In the entries below, find the line with "これもChat GPTに原本を書いてもらったら出てきました" and the line with "数学的な内容に関する質問はも". Reproduce those two lines and every line between them exactly, and nothing more.

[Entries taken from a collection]
-*-*-
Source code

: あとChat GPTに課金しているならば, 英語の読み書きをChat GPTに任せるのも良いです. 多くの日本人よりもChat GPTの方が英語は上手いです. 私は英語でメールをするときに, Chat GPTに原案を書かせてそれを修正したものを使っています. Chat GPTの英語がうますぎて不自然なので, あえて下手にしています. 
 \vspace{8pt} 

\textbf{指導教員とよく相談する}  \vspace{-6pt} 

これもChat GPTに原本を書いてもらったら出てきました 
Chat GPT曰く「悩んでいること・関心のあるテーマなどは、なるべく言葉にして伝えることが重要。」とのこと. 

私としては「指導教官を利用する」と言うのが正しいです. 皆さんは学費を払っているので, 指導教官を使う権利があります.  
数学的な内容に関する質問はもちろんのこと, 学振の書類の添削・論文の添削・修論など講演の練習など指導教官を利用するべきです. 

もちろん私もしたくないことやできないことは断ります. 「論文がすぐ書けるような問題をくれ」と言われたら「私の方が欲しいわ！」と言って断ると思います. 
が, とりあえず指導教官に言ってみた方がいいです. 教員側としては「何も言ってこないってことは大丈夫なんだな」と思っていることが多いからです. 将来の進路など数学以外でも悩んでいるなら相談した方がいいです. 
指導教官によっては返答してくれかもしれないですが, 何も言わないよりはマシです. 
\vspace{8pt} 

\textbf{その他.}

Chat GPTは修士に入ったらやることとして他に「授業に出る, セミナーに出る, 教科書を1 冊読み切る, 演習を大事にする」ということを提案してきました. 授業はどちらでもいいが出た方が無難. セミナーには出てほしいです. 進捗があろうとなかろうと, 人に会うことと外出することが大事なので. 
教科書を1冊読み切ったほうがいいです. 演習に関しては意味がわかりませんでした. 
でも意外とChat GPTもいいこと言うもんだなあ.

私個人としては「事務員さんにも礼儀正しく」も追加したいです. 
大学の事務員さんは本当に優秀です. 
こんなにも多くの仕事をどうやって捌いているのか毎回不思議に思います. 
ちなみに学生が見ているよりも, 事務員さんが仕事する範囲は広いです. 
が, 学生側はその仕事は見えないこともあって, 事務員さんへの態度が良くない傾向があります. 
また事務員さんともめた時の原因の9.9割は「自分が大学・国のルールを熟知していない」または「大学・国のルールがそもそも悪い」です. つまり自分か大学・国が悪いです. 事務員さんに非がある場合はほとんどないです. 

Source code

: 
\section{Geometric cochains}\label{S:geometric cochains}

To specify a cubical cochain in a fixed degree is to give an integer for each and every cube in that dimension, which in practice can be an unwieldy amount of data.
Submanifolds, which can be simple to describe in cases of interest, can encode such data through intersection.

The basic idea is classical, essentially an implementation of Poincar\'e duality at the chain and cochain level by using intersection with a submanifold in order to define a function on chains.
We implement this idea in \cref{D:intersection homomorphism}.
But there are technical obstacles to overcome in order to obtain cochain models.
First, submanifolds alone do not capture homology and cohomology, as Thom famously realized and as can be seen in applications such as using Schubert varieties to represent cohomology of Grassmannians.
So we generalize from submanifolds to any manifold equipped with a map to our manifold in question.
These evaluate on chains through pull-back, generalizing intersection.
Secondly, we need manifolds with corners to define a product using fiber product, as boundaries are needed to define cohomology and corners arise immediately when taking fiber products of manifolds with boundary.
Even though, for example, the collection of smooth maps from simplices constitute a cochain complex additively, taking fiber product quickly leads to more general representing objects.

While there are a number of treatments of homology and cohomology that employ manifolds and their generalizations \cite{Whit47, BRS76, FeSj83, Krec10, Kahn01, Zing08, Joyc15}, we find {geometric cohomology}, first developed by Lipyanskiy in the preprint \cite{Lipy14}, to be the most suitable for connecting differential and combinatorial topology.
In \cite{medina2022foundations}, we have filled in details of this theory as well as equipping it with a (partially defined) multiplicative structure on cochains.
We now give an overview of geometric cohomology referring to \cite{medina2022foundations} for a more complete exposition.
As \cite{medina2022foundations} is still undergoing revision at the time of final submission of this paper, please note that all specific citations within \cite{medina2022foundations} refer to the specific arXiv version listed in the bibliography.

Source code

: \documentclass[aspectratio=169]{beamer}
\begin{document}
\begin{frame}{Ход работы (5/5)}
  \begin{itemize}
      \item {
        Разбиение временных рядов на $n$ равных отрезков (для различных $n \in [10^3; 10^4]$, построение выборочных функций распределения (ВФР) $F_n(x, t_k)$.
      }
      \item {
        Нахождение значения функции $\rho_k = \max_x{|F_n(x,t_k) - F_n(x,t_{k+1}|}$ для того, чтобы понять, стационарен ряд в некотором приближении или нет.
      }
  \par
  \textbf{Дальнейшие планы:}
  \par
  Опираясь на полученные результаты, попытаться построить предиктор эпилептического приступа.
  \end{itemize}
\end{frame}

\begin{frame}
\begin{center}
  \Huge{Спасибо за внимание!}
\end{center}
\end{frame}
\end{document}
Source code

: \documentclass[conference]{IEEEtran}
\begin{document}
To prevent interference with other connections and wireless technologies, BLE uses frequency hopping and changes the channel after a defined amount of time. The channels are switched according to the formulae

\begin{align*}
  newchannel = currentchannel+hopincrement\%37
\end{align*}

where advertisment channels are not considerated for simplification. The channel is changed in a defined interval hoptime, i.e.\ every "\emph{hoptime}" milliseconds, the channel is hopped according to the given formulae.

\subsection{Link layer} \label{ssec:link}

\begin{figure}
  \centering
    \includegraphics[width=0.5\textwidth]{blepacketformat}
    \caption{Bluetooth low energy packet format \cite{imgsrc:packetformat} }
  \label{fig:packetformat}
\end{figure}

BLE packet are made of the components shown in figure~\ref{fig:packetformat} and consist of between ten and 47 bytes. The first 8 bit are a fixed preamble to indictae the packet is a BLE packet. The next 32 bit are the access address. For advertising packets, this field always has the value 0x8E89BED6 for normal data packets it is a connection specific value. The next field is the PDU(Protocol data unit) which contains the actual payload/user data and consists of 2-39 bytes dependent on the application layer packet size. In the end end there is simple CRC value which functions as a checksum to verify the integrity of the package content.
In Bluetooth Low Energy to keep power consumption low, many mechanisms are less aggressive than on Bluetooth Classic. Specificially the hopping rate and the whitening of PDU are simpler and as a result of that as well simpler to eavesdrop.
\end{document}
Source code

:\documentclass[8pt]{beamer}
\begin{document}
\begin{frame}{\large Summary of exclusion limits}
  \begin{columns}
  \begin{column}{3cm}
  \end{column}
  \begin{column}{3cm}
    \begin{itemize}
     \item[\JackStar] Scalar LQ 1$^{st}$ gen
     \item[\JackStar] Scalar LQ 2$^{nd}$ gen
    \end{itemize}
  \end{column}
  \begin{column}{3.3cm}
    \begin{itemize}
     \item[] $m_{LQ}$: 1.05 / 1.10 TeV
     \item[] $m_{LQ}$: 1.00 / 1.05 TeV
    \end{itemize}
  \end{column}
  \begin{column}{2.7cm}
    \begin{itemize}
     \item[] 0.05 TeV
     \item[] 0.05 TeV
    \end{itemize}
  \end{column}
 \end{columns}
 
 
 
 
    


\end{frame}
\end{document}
-*-*-
**EXERCISE RESULT:**
これもChat GPTに原本を書いてもらったら出てきました 
Chat GPT曰く「悩んでいること・関心のあるテーマなどは、なるべく言葉にして伝えることが重要。」とのこと. 

私としては「指導教官を利用する」と言うのが正しいです. 皆さんは学費を払っているので, 指導教官を使う権利があります.  
数学的な内容に関する質問はもちろんのこと, 学振の書類の添削・論文の添削・修論など講演の練習など指導教官を利用するべきです. 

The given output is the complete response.